Despite their status as gunslinging outlaws of the Old West, there's much about Butch Cassidy (Paul Newman) and the Sundance Kid (Robert Redford) that really calls out to the spirit of the sixties: The deep anti-authority nature of the two. The constantly chasing after freedom. The streak of pranksterism. The empathy, the gentleness (and in a Western!), the simple appreciation for the beauty of this world that pops up in sequences like the 'Raindrops Keep Fallin' on My Head' musical interlude. Every time this movie starts to get to Western-y, it starts to fall back on Burt Bacharach.

The whole film seems to be having a poke at the idea of the aging Western genre, in addition to its more obvious front-and-center commentary on aging in general. The whole notion that "in trying to avoid capture by a pursuing posse Butch and Sundance are really just trying to out run death itself" may not be presented very subtly (I mean a cop in the movie comes out and basically says as much) but I still really liked the way director George Roy Hill chose to approach that idea, and how important the friendship of the two main characters becomes in dealing with that.

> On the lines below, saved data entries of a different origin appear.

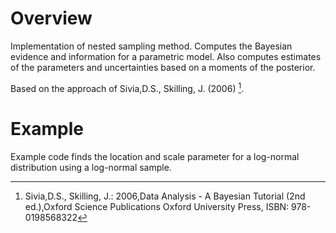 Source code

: # Overview
Implementation of nested sampling method. Computes the Bayesian evidence and information for a parametric model.
Also computes estimates of the parameters and uncertainties based on a moments of the posterior. 

Based on the approach of Sivia,D.S., Skilling, J. (2006) [^1].

[^1]: Sivia,D.S., Skilling, J.: 2006,Data Analysis - A Bayesian Tutorial (2nd ed.),Oxford Science Publications Oxford University Press, ISBN:  978-0198568322 

# Example

Example code finds the location and scale parameter for a log-normal distribution using a log-normal sample. 

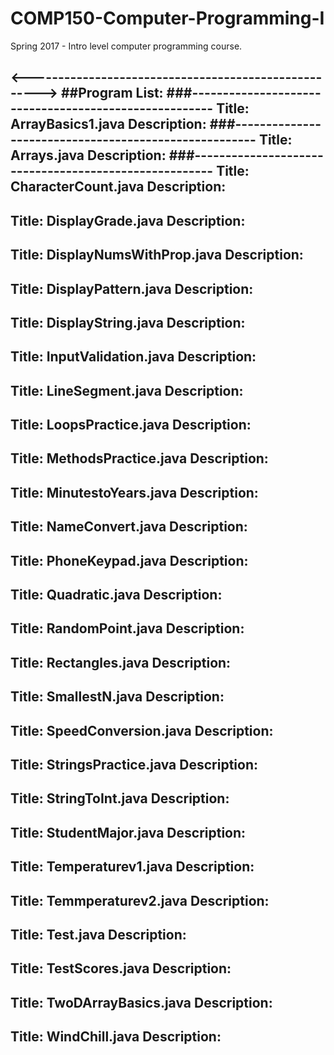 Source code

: # COMP150-Computer-Programming-I
Spring 2017 - Intro level computer programming course. 

<----------------------------------------------------->
##Program List: 
###------------------------------------------------------
 Title: ArrayBasics1.java
 Description: 
###------------------------------------------------------
 Title: Arrays.java
 Description: 
###------------------------------------------------------
 Title: CharacterCount.java
 Description: 
------------------------------------------------------
 Title: DisplayGrade.java
 Description: 
------------------------------------------------------
 Title: DisplayNumsWithProp.java
 Description: 
------------------------------------------------------
 Title: DisplayPattern.java
 Description: 
------------------------------------------------------
 Title: DisplayString.java
 Description: 
------------------------------------------------------
 Title: InputValidation.java
 Description: 
------------------------------------------------------
 Title: LineSegment.java
 Description: 
------------------------------------------------------
 Title: LoopsPractice.java
 Description: 
------------------------------------------------------
 Title: MethodsPractice.java
 Description: 
------------------------------------------------------
 Title: MinutestoYears.java 
 Description: 
------------------------------------------------------
 Title: NameConvert.java
 Description: 
------------------------------------------------------
 Title: PhoneKeypad.java
 Description: 
------------------------------------------------------
 Title: Quadratic.java
 Description: 
------------------------------------------------------
 Title: RandomPoint.java
 Description: 
------------------------------------------------------
 Title: Rectangles.java
 Description: 
------------------------------------------------------
 Title: SmallestN.java
 Description: 
------------------------------------------------------
 Title: SpeedConversion.java
 Description: 
------------------------------------------------------
 Title: StringsPractice.java
 Description: 
------------------------------------------------------
 Title:  StringToInt.java
 Description: 
------------------------------------------------------
 Title: StudentMajor.java
 Description: 
------------------------------------------------------
 Title: Temperaturev1.java
 Description: 
------------------------------------------------------
 Title: Temmperaturev2.java
 Description: 
------------------------------------------------------
 Title: Test.java
 Description: 
------------------------------------------------------
 Title: TestScores.java
 Description: 
------------------------------------------------------
 Title: TwoDArrayBasics.java
 Description: 
------------------------------------------------------
 Title: WindChill.java
 Description: 
------------------------------------------------------
  
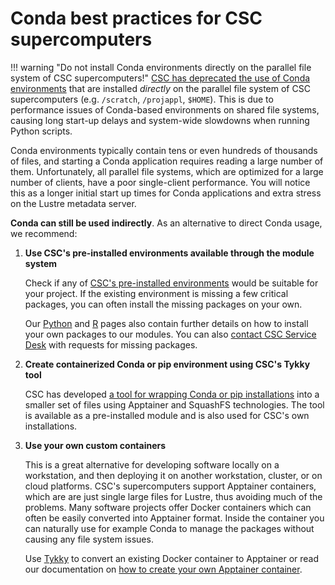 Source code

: # Conda best practices for CSC supercomputers

!!! warning "Do not install Conda environments directly on the parallel file system of CSC supercomputers!"
    [CSC has deprecated the use of Conda environments](../computing/usage-policy.md#conda-installations)
    that are installed _directly_ on the parallel file system of CSC supercomputers (e.g. `/scratch`,
    `/projappl`, `$HOME`). This is due to performance issues of Conda-based environments on shared
    file systems, causing long start-up delays and system-wide slowdowns when running Python scripts.

Conda environments typically contain tens or even hundreds of thousands of
files, and starting a Conda application requires reading a large number of them.
Unfortunately, all parallel file systems, which are optimized for a large number of
clients, have a poor single-client performance. You will notice this as a longer
initial start up times for Conda applications and extra stress on the Lustre
metadata server.

**Conda can still be used indirectly**. As an alternative to direct Conda usage,
we recommend:

1. **Use CSC's pre-installed environments available through the module system**

    Check if any of [CSC's pre-installed environments](../apps/index.md) would
    be suitable for your project. If the existing environment is missing a few
    critical packages, you can often install the missing packages on your own.

    Our [Python](../apps/python.md#installing-python-packages-to-existing-modules)
    and [R](../apps/r-env.md#r-package-installations) pages also contain further
    details on how to install your own packages to our modules. You can also
    [contact CSC Service Desk](../support/contact.md) with requests for missing packages.

2. **Create containerized Conda or pip environment using CSC's Tykky tool**

    CSC has developed
    [a tool for wrapping Conda or pip installations](../computing/containers/tykky.md)
    into a smaller set of files using Apptainer and SquashFS technologies. The tool is available
    as a pre-installed module and is also used for CSC's own installations.

3. **Use your own custom containers**

    This is a great alternative for developing software locally on a workstation,
    and then deploying it on another workstation, cluster, or on cloud platforms.
    CSC's supercomputers support Apptainer containers, which are are just single
    large files for Lustre, thus avoiding much of the problems. Many software
    projects offer Docker containers which can often be easily converted into
    Apptainer format. Inside the container you can naturally use for example
    Conda to manage the packages without causing any file system issues.

    Use [Tykky](../computing/containers/tykky.md) to convert an existing Docker
    container to Apptainer or read our documentation on
    [how to create your own Apptainer container](../computing/containers/creating.md).
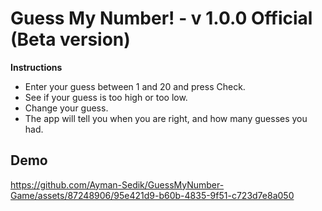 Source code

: # Guess My Number! - v 1.0.0 Official (Beta version)
**Instructions**
- Enter your guess between 1 and 20 and press Check.
- See if your guess is too high or too low.
- Change your guess.
- The app will tell you when you are right, and how many guesses you had.

## Demo
https://github.com/Ayman-Sedik/GuessMyNumber-Game/assets/87248906/95e421d9-b60b-4835-9f51-c723d7e8a050


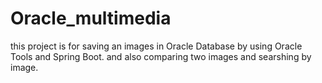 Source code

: # Oracle_multimedia
this project is for saving an images in Oracle Database by using Oracle Tools and Spring Boot. and also comparing two images and searshing by image.
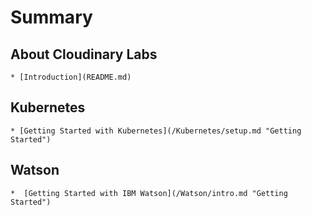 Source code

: # Summary

## About Cloudinary Labs

    * [Introduction](README.md)

## Kubernetes
    * [Getting Started with Kubernetes](/Kubernetes/setup.md "Getting Started")
    
## Watson
    *  [Getting Started with IBM Watson](/Watson/intro.md "Getting Started")



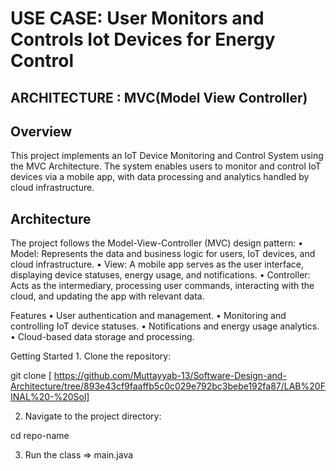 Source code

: # USE CASE: User Monitors and Controls Iot Devices for Energy Control
## ARCHITECTURE : MVC(Model View Controller)

 ## Overview

This project implements an IoT Device Monitoring and Control System using the MVC Architecture. The system enables users to monitor and control IoT devices via a mobile app, with data processing and analytics handled by cloud infrastructure.

 ## Architecture

The project follows the Model-View-Controller (MVC) design pattern:
	•	Model: Represents the data and business logic for users, IoT devices, and cloud infrastructure.
	•	View: A mobile app serves as the user interface, displaying device statuses, energy usage, and notifications.
	•	Controller: Acts as the intermediary, processing user commands, interacting with the cloud, and updating the app with relevant data.

Features
	•	User authentication and management.
	•	Monitoring and controlling IoT device statuses.
	•	Notifications and energy usage analytics.
	•	Cloud-based data storage and processing.


Getting Started
	1.	Clone the repository:

git clone [ https://github.com/Muttayyab-13/Software-Design-and-Architecture/tree/893e43cf9faaffb5c0c029e792bc3bebe192fa87/LAB%20FINAL%20-%20Sol]

 2. Navigate to the project directory:

cd repo-name  

3. Run the class => main.java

It may be a bit of a cop-out to say this about two characters whose lives have obviously revolved around violence to a great degree but yes, it really does seem that they tried to to avoid harming innocents... violence in this movie often comes with a thud or a bang maybe, but death itself is given a sense of smothering permanence. Loss of life is the penalty Butch and Sundance know they must ultimately pay for all the freedom they've enjoyed, and the only thing that makes it okay is that they're in it together.

The charisma and chemistry of Newman and Redford is just undeniable, and the film really does turn into quite the portrait of friendship. Some viewers have insisted on reading a gay subtext into their relationship, and while I don't deny it's a possibility here, I feel like insisting on one label or one reading of what they mean to each other is kind of missing the point of what these two guys were all about. They'll always be freer than that.

I loved this vital character study of two longtime associates set against a desolate outdoor background, framed with that familiar misty panoramic cinematography. It calls back to similar films of its genre but takes us somewhere entirely new at the time. The script by William Goldman (The Princess Bride) gives us so much great dialogue, and the career-defining performances by Newman and Redford do an excellent job of delivering it. And while he doesn't exactly represent my favorite category of music, I even enjoyed the Bacharach soundtrack. Butch Cassidy and the Sundance Kid turned out to be one of the most moving portraits of friendship I've ever seen, taking us places both laugh-out-loud funny and bittersweet, and I'm glad that after years of seeing parts of it I finally gave it a go from beginning to end. Definitely worth the watch.